> **What you are asked to do**: Beginning with the first line, retype exactly the records below up to and including the line with "the problem correct."; pictures do not belong in the copy.

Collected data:
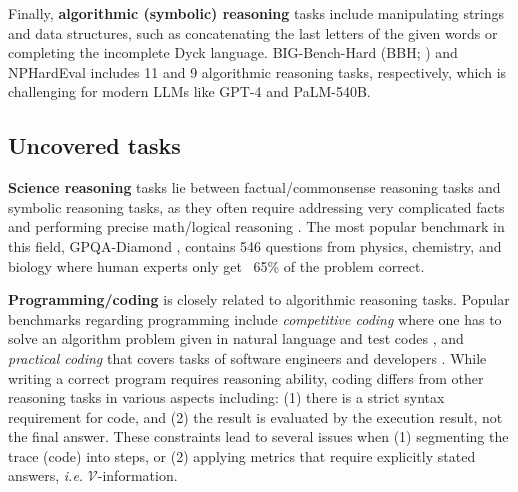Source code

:Finally, \textbf{algorithmic (symbolic) reasoning} tasks include manipulating strings and data structures, such as concatenating the last letters of the given words \citep{NEURIPS2022_9d560961} or completing the incomplete Dyck language. BIG-Bench-Hard (BBH; \citet{suzgun2022challengingbigbenchtaskschainofthought}) and NPHardEval \citep{fan2024nphardevaldynamicbenchmarkreasoning} includes 11 and 9 algorithmic reasoning tasks, respectively, which is challenging for modern LLMs like GPT-4 and PaLM-540B.

\subsection{Uncovered tasks}

\textbf{Science reasoning} tasks lie between factual/commonsense reasoning tasks and symbolic reasoning tasks, as they often require addressing very complicated facts and performing precise math/logical reasoning \citep{rein2024gpqa, he-etal-2024-olympiadbench}. The most popular benchmark in this field, GPQA-Diamond \citep{rein2024gpqa}, contains 546 questions from physics, chemistry, and biology where human experts only get ~65\% of the problem correct.

\textbf{Programming/coding} is closely related to algorithmic reasoning tasks. Popular benchmarks regarding programming include \textit{competitive coding} where one has to solve an algorithm problem given in natural language and test codes \citep{chen2021evaluatinglargelanguagemodels, li2022competition}, and \textit{practical coding} that covers tasks of software engineers and developers \citep{zhang-etal-2023-repocoder, jimenez2024swebenchlanguagemodelsresolve, DBLP:journals/corr/abs-2410-07095}. While writing a correct program requires reasoning ability, coding differs from other reasoning tasks in various aspects including: (1) there is a strict syntax requirement for code, and (2) the result is evaluated by the execution result, not the final answer. These constraints lead to several issues when (1) segmenting the trace (code) into steps, or (2) applying metrics that require explicitly stated answers, \textit{i.e.} $\mathcal{V}$-information.
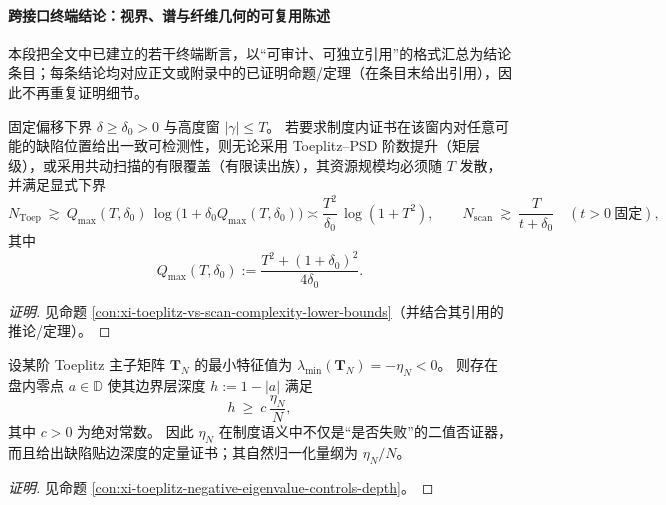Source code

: \paragraph{跨接口终端结论：视界、谱与纤维几何的可复用陈述}
本段把全文中已建立的若干终端断言，以“可审计、可独立引用”的格式汇总为结论条目；每条结论均对应正文或附录中的已证明命题/定理（在条目末给出引用），因此不再重复证明细节。

\begin{conclusion}\label{con:xi-terminal-horizon-certificate-quadratic-linear-lb}
固定偏移下界 \(\delta\ge \delta_0>0\) 与高度窗 \(|\gamma|\le T\)。
若要求制度内证书在该窗内对任意可能的缺陷位置给出一致可检测性，则无论采用 Toeplitz--PSD 阶数提升（矩层级），或采用共动扫描的有限覆盖（有限读出族），其资源规模均必须随 \(T\) 发散，并满足显式下界
\[
N_{\mathrm{Toep}}\ \gtrsim\ Q_{\max}(T,\delta_0)\,\log\!\bigl(1+\delta_0 Q_{\max}(T,\delta_0)\bigr)
\asymp \frac{T^2}{\delta_0}\,\log(1+T^2),
\qquad
N_{\mathrm{scan}}\ \gtrsim\ \frac{T}{t+\delta_0}\quad(t>0\ \text{固定}),
\]
其中
\[
Q_{\max}(T,\delta_0):=\frac{T^2+(1+\delta_0)^2}{4\delta_0}.
\]
\end{conclusion}
\begin{proof}[证明]
见命题 \ref{con:xi-toeplitz-vs-scan-complexity-lower-bounds}（并结合其引用的推论/定理）。
\end{proof}

\begin{conclusion}\label{con:xi-terminal-negative-spectrum-boundary-layer-depth}
设某阶 Toeplitz 主子矩阵 \(\mathbf{T}_N\) 的最小特征值为 \(\lambda_{\min}(\mathbf{T}_N)=-\eta_N<0\)。
则存在盘内零点 \(a\in\mathbb D\) 使其边界层深度 \(h:=1-|a|\) 满足
\[
h\ \ge\ c\,\frac{\eta_N}{N},
\]
其中 \(c>0\) 为绝对常数。
因此 \(\eta_N\) 在制度语义中不仅是“是否失败”的二值否证器，而且给出缺陷贴边深度的定量证书；其自然归一化量纲为 \(\eta_N/N\)。
\end{conclusion}
\begin{proof}[证明]
见命题 \ref{con:xi-toeplitz-negative-eigenvalue-controls-depth}。
\end{proof}

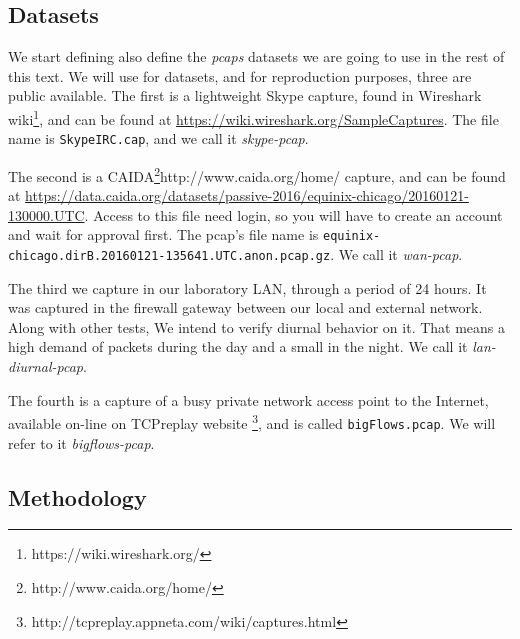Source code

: \subsection{Datasets}

We start defining also define the \textit{pcaps} datasets we are going to use in the rest of this text. We will use for datasets, and for reproduction purposes, three are public available. 
The first is a lightweight Skype capture, found in  Wireshark wiki\footnote{https://wiki.wireshark.org/}, and can be found at \href{https://wiki.wireshark.org/SampleCaptures}{https://wiki.wireshark.org/SampleCaptures}. The file name is \texttt{SkypeIRC.cap}, and we call it \textit{skype-pcap}.

The second is a CAIDA\footnote{http://www.caida.org/home/}{http://www.caida.org/home/} capture, and can be found at  \href{https://data.caida.org/datasets/passive-2016/equinix-chicago/20160121-130000.UTC}{https://data.caida.org/datasets/passive-2016/equinix-chicago/20160121-130000.UTC}. Access to this file need login, so you will have to create an account and wait for approval first. The pcap's file name is \texttt{equinix-chicago.dirB.20160121-135641.UTC.anon.pcap.gz}. We call it \textit{wan-pcap}.

The third we capture in our laboratory LAN, through a period of 24 hours. It was captured in the firewall gateway between our local and external network. Along with other tests, We intend to verify diurnal behavior on it. That means a high demand of packets during the day and a small in the night. We call it \textit{lan-diurnal-pcap}.

The fourth is a capture of a busy private network access point to the Internet, available on-line on TCPreplay\cite{web-tcpreplay} website \footnote{ http://tcpreplay.appneta.com/wiki/captures.html}, and is called \texttt{bigFlows.pcap}. We will refer to it \textit{bigflows-pcap}.



\subsection{Methodology}

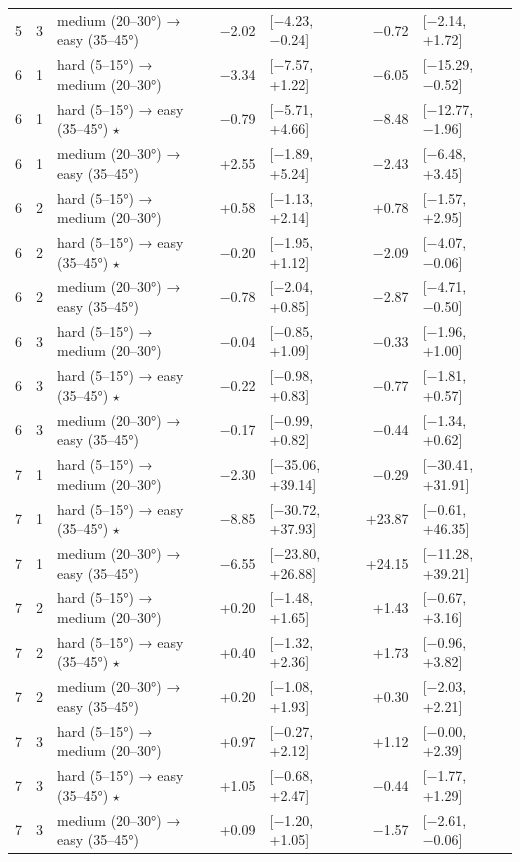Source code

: \begin{table}[htbp]
\begin{tabular}{rllrlrl}
    5 & 3 & medium (20–30°) → easy (35–45°) & −2.02 & [−4.23, −0.24] & −0.72 & [−2.14, +1.72] \\
    6 & 1 & hard (5–15°) → medium (20–30°) & −3.34 & [−7.57, +1.22] & −6.05 & [−15.29, −0.52] \\
    6 & 1 & hard (5–15°) → easy (35–45°) $\star$ & −0.79 & [−5.71, +4.66] & −8.48 & [−12.77, −1.96] \\
    6 & 1 & medium (20–30°) → easy (35–45°) & +2.55 & [−1.89, +5.24] & −2.43 & [−6.48, +3.45] \\
    6 & 2 & hard (5–15°) → medium (20–30°) & +0.58 & [−1.13, +2.14] & +0.78 & [−1.57, +2.95] \\
    6 & 2 & hard (5–15°) → easy (35–45°) $\star$ & −0.20 & [−1.95, +1.12] & −2.09 & [−4.07, −0.06] \\
    6 & 2 & medium (20–30°) → easy (35–45°) & −0.78 & [−2.04, +0.85] & −2.87 & [−4.71, −0.50] \\
    6 & 3 & hard (5–15°) → medium (20–30°) & −0.04 & [−0.85, +1.09] & −0.33 & [−1.96, +1.00] \\
    6 & 3 & hard (5–15°) → easy (35–45°) $\star$ & −0.22 & [−0.98, +0.83] & −0.77 & [−1.81, +0.57] \\
    6 & 3 & medium (20–30°) → easy (35–45°) & −0.17 & [−0.99, +0.82] & −0.44 & [−1.34, +0.62] \\
    7 & 1 & hard (5–15°) → medium (20–30°) & −2.30 & [−35.06, +39.14] & −0.29 & [−30.41, +31.91] \\
    7 & 1 & hard (5–15°) → easy (35–45°) $\star$ & −8.85 & [−30.72, +37.93] & +23.87 & [−0.61, +46.35] \\
    7 & 1 & medium (20–30°) → easy (35–45°) & −6.55 & [−23.80, +26.88] & +24.15 & [−11.28, +39.21] \\
    7 & 2 & hard (5–15°) → medium (20–30°) & +0.20 & [−1.48, +1.65] & +1.43 & [−0.67, +3.16] \\
    7 & 2 & hard (5–15°) → easy (35–45°) $\star$ & +0.40 & [−1.32, +2.36] & +1.73 & [−0.96, +3.82] \\
    7 & 2 & medium (20–30°) → easy (35–45°) & +0.20 & [−1.08, +1.93] & +0.30 & [−2.03, +2.21] \\
    7 & 3 & hard (5–15°) → medium (20–30°) & +0.97 & [−0.27, +2.12] & +1.12 & [−0.00, +2.39] \\
    7 & 3 & hard (5–15°) → easy (35–45°) $\star$ & +1.05 & [−0.68, +2.47] & −0.44 & [−1.77, +1.29] \\
    7 & 3 & medium (20–30°) → easy (35–45°) & +0.09 & [−1.20, +1.05] & −1.57 & [−2.61, −0.06] \\

\end{tabular}
\end{table}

> **Response to this exercise**:
Source code

:Finally, \textbf{algorithmic (symbolic) reasoning} tasks include manipulating strings and data structures, such as concatenating the last letters of the given words \citep{NEURIPS2022_9d560961} or completing the incomplete Dyck language. BIG-Bench-Hard (BBH; \citet{suzgun2022challengingbigbenchtaskschainofthought}) and NPHardEval \citep{fan2024nphardevaldynamicbenchmarkreasoning} includes 11 and 9 algorithmic reasoning tasks, respectively, which is challenging for modern LLMs like GPT-4 and PaLM-540B.

\subsection{Uncovered tasks}

\textbf{Science reasoning} tasks lie between factual/commonsense reasoning tasks and symbolic reasoning tasks, as they often require addressing very complicated facts and performing precise math/logical reasoning \citep{rein2024gpqa, he-etal-2024-olympiadbench}. The most popular benchmark in this field, GPQA-Diamond \citep{rein2024gpqa}, contains 546 questions from physics, chemistry, and biology where human experts only get ~65\% of the problem correct.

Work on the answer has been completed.